What if you could get deep insights from your data with just one simple query?
Why Nested aggregations in Elasticsearch? - Purpose & Use Cases
Imagine you have a big list of sales data with many details, like products sold, regions, and dates. You want to find out how many products were sold in each region, and then for each region, see the total sales per product category.
Doing this by hand means scanning the entire list multiple times, grouping data manually, and calculating totals for each group. This is slow, confusing, and easy to make mistakes, especially when the data grows large.
Nested aggregations let you ask Elasticsearch to group data step-by-step in one go. You can first group by region, then inside each region group by product category, and get totals automatically. It saves time and avoids errors.
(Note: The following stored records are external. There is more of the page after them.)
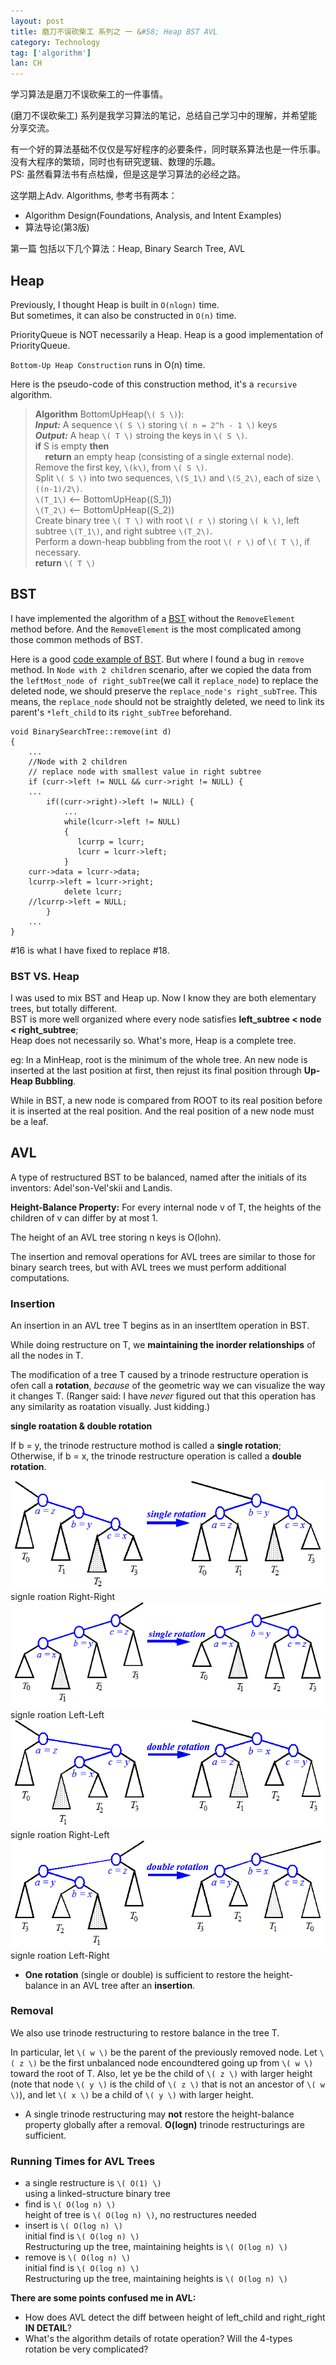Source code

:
 ```yaml
---
layout: post
title: 磨刀不误砍柴工 系列之 一 &#58; Heap BST AVL
category: Technology
tag: ['algorithm']
lan: CH
---
```


学习算法是磨刀不误砍柴工的一件事情。

(磨刀不误砍柴工) 系列是我学习算法的笔记，总结自己学习中的理解，并希望能分享交流。

<!--preview-->

有一个好的算法基础不仅仅是写好程序的必要条件，同时联系算法也是一件乐事。没有大程序的繁琐，同时也有研究逻辑、数理的乐趣。<br />
PS: 虽然看算法书有点枯燥，但是这是学习算法的必经之路。

这学期上Adv. Algorithms, 参考书有两本：

* Algorithm Design(Foundations, Analysis, and Intent Examples)</li>
* 算法导论(第3版)

第一篇 包括以下几个算法：Heap, Binary Search Tree, AVL

## Heap

Previously, I thought Heap is built in `O(nlogn)` time.<br />
But sometimes, it can also be constructed in `O(n)` time.

PriorityQueue is NOT necessarily a Heap. Heap is a good implementation of PriorityQueue.

`Bottom-Up Heap Construction` runs in O(n) time.

Here is the pseudo-code of this construction method, it's a `recursive` algorithm.

>__Algorithm__ BottomUpHeap(`\( S \)`):<br/>
__<i>Input:</i>__ A sequence `\( S \)` storing `\( n = 2^h - 1 \)` keys <br/>
__<i>Output:</i>__ A heap `\( T \)` stroing the keys in `\( S \)`.<br/>
__if__ S is empty __then__<br/>
&nbsp;&nbsp;&nbsp;&nbsp;__return__ an empty heap (consisting of a single external node).<br/>
Remove the first key, `\(k\)`, from `\( S \)`.<br/>
Split `\( S \)` into two sequences, `\(S_1\)` and `\(S_2\)`, each of size `\((n-1)/2\)`.<br/>
`\(T_1\)` <-- BottomUpHeap(\(S_1\))<br/>
`\(T_2\)` <-- BottomUpHeap(\(S_2\))<br/>
Create binary tree `\( T \)` with root `\( r \)` storing `\( k \)`, left subtree `\(T_1\)`, and right subtree `\(T_2\)`.<br/>
Perform a down-heap bubbling from the root `\( r \)` of `\( T \)`, if necessary.<br/>
__return__ `\( T \)`<br/>

## BST

I have implemented the algorithm of a [BST](https://github.com/shohoku11wrj/algorithms/blob/master/src/backup_20130616/BinarySearchTree.cpp) without the `RemoveElement` method before. And the `RemoveElement` is the most complicated among those common methods of BST. 

Here is a good [ code example of BST](http://www.cplusplus.com/forum/general/1551/). But where I found a bug in `remove` method.
In `Node with 2 children` scenario, after we copied the data from the `leftMost_node of right_subTree`(we call it `replace_node`) to replace the deleted node, we should preserve the `replace_node's right_subTree`. This means, the `replace_node` should not be straightly deleted, we need to link its parent's `*left_child` to its `right_subTree` beforehand.

    void BinarySearchTree::remove(int d)
    {
        ...
        //Node with 2 children
        // replace node with smallest value in right subtree
        if (curr->left != NULL && curr->right != NULL) {
        ...
            if((curr->right)->left != NULL) {
                ...
                while(lcurr->left != NULL)
                {
                   lcurrp = lcurr;
                   lcurr = lcurr->left;
                }
        curr->data = lcurr->data;
        lcurrp->left = lcurr->right;
                delete lcurr;
        //lcurrp->left = NULL;
            }
        ...
    }

\#16 is what I have fixed to replace \#18.

### BST VS. Heap

I was used to mix BST and Heap up. Now I know they are both elementary trees, but totally different. <br/>
BST is more well organized where every node satisfies __left_subtree < node < right_subtree__; <br/>
Heap does not necessarily so. What's more, Heap is a complete tree. 

eg: In a MinHeap, root is the minimum of the whole tree. An new node is inserted at the last position at first, then rejust its final position through __Up-Heap Bubbling__.

While in BST, a new node is compared from ROOT to its real position before it is inserted at the real position. And the real position of a new node must be a leaf.

## AVL

A type of restructured BST to be balanced, named after the initials of its inventors: Adel'son-Vel'skii and Landis.

__Height-Balance Property:__ For every internal node v of T, the heights of the children of v can differ by at most 1.

The height of an AVL tree storing n keys is O(lohn).

The insertion and removal operations for AVL trees are similar to those for binary search trees, but with AVL trees we must perform additional computations.

### Insertion

An insertion in an AVL tree T begins as in an insertItem operation in BST.

While doing restructure on T, we __maintaining the inorder relationships__ of all the nodes in T.

The modification of a tree T caused by a trinode restructure operation is ofen call a __rotation__, <i>because</i> of the geometric way we can visualize the way it changes T. (Ranger said: I have <i>never</i> figured out that this operation has any similarity as roatation visually. Just kidding.)

__single roatation & double rotation__

If b = y, the trinode restructure mothod is called a __single rotation__;
Otherwise, if b = x, the trinode restructure operation is called a __double rotation__.

![signle roation Right-Right](/images/algorithm/avl-rotation-RR.png)
<span class="pic">signle roation Right-Right</span>
![signle roation Left-Left](/images/algorithm/avl-rotation-LL.png)
<span class="pic">signle roation Left-Left</span>
![double roation Right-Left](/images/algorithm/avl-rotation-RL.png)
<span class="pic">signle roation Right-Left</span>
![double roation Left-Right](/images/algorithm/avl-rotation-LR.png)
<span class="pic">signle roation Left-Right</span>

* __One rotation__ (single or double) is sufficient to restore the height-balance in an AVL tree after an __insertion__.

### Removal

We also use trinode restructuring to restore balance in the tree T.


In particular, let `\( w \)` be the parent of the previously removed node. Let `\( z \)` be the first unbalanced node encoundtered going up from `\( w \)` toward the root of T. Also, let ye be the child of `\( z \)` with larger height (note that node `\( y \)` is the child of `\( z \)` that is not an ancestor of `\( w \)`), and let `\( x \)` be a child of `\( y \)` with larger height.

* A single trinode restructuring may __not__ restore the height-balance property globally after a removal. __O(logn)__ trinode restructurings are sufficient.

### Running Times for AVL Trees

* a single restructure is `\( O(1) \)` <br/>
using a linked-structure binary tree
* find is `\( O(log n) \)` <br/>
height of tree is `\( O(log n) \)`, no restructures needed
* insert is `\( O(log n) \)` <br/>
initial find is `\( O(log n) \)` <br/>
Restructuring up the tree, maintaining heights is `\( O(log n) \)`
* remove is `\( O(log n) \)` <br/>
initial find is `\( O(log n) \)` <br/>
Restructuring up the tree, maintaining heights is `\( O(log n) \)`


__There are some points confused me in AVL:__

- How does AVL detect the diff between height of left_child and right_right __IN DETAIL__?
- What's the algorithm details of rotate operation? Will the 4-types rotation be very complicated?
Scan all sales -> group by region -> for each region, group by category -> sum salesPOST /sales/_search
{
"size": 0,
"aggs": {
"by_region": {
"terms": {
"field": "region.keyword"
},
"aggs": {
"by_category": {
"terms": {
"field": "category.keyword"
},
"aggs": {
"total_sales": {
"sum": {
"field": "sales_amount"
}
}
}
}
}
}
}
}Nested aggregations let you explore complex data relationships quickly and accurately with just one query.
A store manager can instantly see which product categories sell best in each city, helping decide where to stock more items.
Manual grouping of complex data is slow and error-prone.
Nested aggregations perform multi-level grouping in one query.
This makes data analysis faster, simpler, and more reliable.